Data provided:
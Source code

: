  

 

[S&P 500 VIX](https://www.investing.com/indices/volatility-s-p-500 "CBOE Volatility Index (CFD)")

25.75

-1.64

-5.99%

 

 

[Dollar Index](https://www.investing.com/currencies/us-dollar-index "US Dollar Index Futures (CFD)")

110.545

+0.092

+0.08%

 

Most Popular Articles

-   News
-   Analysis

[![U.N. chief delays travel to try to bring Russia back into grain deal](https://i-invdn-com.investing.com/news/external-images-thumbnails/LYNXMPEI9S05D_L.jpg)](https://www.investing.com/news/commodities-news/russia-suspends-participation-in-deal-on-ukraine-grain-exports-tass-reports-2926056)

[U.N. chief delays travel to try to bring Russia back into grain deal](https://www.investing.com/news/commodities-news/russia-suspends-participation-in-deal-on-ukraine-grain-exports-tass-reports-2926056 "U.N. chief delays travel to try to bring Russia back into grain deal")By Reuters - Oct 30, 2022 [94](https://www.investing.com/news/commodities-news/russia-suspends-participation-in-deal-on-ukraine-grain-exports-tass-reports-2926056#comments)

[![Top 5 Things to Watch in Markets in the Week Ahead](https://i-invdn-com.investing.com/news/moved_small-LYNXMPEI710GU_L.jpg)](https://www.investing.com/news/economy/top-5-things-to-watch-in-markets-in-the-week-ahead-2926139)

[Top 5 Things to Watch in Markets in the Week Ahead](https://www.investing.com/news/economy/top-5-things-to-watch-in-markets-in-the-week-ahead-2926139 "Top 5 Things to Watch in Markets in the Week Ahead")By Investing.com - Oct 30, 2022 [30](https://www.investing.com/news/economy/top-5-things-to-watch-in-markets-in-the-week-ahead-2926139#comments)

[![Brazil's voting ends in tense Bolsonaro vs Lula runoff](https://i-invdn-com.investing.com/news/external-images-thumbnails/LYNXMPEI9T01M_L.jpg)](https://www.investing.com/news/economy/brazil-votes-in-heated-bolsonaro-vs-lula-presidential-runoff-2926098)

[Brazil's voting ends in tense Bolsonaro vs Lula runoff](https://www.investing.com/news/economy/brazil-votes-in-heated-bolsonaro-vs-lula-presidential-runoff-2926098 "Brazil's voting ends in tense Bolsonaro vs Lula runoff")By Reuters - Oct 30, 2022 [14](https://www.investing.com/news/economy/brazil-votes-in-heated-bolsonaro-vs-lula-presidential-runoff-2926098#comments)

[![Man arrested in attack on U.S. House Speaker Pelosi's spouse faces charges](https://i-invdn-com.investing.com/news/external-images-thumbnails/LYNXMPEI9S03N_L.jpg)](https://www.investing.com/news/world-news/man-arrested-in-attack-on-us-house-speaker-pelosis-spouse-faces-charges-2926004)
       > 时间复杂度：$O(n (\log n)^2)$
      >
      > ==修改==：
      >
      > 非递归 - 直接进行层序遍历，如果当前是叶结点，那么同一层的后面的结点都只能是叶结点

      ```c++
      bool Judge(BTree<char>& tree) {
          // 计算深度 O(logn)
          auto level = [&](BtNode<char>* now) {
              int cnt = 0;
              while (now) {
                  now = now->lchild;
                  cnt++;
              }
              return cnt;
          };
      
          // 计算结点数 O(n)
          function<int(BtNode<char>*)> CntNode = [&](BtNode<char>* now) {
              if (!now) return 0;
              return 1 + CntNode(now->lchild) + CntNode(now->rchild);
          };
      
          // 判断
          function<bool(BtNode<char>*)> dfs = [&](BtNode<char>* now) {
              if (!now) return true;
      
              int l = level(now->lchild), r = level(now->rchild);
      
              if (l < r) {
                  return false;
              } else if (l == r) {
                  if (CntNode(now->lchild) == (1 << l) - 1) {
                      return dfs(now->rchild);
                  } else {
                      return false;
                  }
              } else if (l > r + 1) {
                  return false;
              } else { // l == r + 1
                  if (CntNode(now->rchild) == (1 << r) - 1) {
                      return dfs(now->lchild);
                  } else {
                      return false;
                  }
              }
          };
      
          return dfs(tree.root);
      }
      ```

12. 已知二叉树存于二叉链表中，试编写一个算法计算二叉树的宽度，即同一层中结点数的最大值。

How to complete this task: Pull every line containing "level" out of the data above.

Answer box:
          auto level = [&](BtNode<char>* now) {
              int l = level(now->lchild), r = level(now->rchild);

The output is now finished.